This morning, writing my daily three pages of whatever comes out first, I considered the way disciplined routine shapes us. How movement—presence to the power of my body—teaches my body it’s okay to move. How meditation—presence to the moment alone—makes room for me to perceive what would otherwise go unnoticed. How writing in conjunction with meditation—presence to the page—helps me articulate what arises in me and what I perceive. And again, how meditation slows me down and helps me with that Northerly quadrant of the Witches’ Pyramid, the skill to keep silent. (The other three sides of the Pyramid are to know, to will, and to dare.)
Yesterday, talking with Julie, I found myself listening in a way I don’t remember doing before. I realized that there were about four places while she was talking when I would normally have said, “okay,” or “I’m not sure that’s true,” or “but…” When she was finished, she looked at me quizzically, as though to say, “What is going on?” I responded, “I’m pausing.”
Now, in this case, the Pause meant that I was both listening to Julie and observing myself and practicing waiting.
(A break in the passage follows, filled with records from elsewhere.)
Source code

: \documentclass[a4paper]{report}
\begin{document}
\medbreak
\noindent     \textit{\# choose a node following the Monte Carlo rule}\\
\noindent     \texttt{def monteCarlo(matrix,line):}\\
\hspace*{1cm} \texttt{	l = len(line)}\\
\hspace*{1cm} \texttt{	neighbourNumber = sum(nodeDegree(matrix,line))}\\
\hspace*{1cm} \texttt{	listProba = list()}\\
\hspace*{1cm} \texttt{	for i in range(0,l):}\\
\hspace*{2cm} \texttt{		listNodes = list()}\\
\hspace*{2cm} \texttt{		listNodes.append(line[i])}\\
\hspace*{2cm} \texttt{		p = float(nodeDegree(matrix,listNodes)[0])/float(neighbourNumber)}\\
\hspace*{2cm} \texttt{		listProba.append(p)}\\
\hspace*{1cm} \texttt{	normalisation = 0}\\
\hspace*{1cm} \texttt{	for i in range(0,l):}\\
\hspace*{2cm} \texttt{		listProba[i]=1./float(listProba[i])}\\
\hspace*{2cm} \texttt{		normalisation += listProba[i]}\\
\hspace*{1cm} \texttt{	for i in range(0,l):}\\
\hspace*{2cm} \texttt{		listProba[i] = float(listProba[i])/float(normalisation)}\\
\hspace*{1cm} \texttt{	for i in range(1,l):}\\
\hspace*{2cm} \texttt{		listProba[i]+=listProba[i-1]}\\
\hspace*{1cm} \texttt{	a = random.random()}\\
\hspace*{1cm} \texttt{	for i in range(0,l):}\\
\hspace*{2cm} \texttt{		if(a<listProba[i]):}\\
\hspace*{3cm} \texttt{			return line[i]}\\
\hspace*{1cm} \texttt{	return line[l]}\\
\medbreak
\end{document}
I wasn’t waiting for what I was planning to say. There was nothing I was planning to say. I was just noticing. Granted, my attention was divided, which I told her, but it was new, an interesting step on my way.
I’m aware that in my quest to practice and internalize the Pause, I am going to have times like the one I’m describing with Julie. It’s going to take a long time before the Pause is just part of me, just incorporated into my encounters.
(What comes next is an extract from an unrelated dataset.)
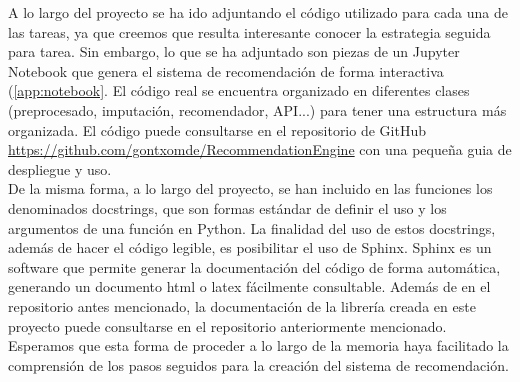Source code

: A lo largo del proyecto se ha ido adjuntando el código utilizado para cada una de las tareas, ya que creemos que resulta interesante conocer la estrategia seguida para tarea. Sin embargo, lo que se ha adjuntado son piezas de un Jupyter Notebook que genera el sistema de recomendación de forma interactiva (\autoref{app:notebook}. El código real se encuentra organizado en diferentes clases (preprocesado, imputación, recomendador, API...) para tener una estructura más organizada. El código puede consultarse en el repositorio de GitHub \url{https://github.com/gontxomde/RecommendationEngine} con una pequeña guia de despliegue y uso.\\

De la misma forma, a lo largo del proyecto, se han incluido en las funciones los denominados docstrings, que son formas estándar de definir el uso y los argumentos de una función en Python. La finalidad del uso de estos docstrings, además de hacer el código legible, es posibilitar el uso de Sphinx. Sphinx es un software que permite generar la documentación del código de forma automática, generando un documento html o latex fácilmente consultable. Además de en el repositorio antes mencionado, la documentación de la librería creada en este proyecto puede consultarse en el repositorio anteriormente mencionado.\\

Esperamos que esta forma de proceder a lo largo de la memoria haya facilitado la comprensión de los pasos seguidos para la creación del sistema de recomendación.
For example, I had a pastoral encounter yesterday during which I observed myself at one point sort of scotching my feet around. I became concerned about the time—I had nowhere else to be—and I felt uncomfortable with the conversational circles I seemed to be hearing from the person I was with. Was I being helpful? Was this conversation what they (the person) needed? Was the fact that I could not be of more concrete help really damaging to their process? What was it they most needed, anyway, and was I part of that?
Talk about not showing up! Again, another step on the way. Another place where I am learning. One of the things that sometimes concerns me in my growth in ministry is that all our learning happens with other people, and often other people in crisis. As we learn, we bump up against other people. But I suppose this is true in life and all over the place. There’s just this sense of responsibility—not duty, not obligation, but responsibility—of which I’m very aware much of the time. Sometimes, though, I can be, as I like to say, “invisible to myself” and just be in the moment with folks, and that is time of beauty and of love.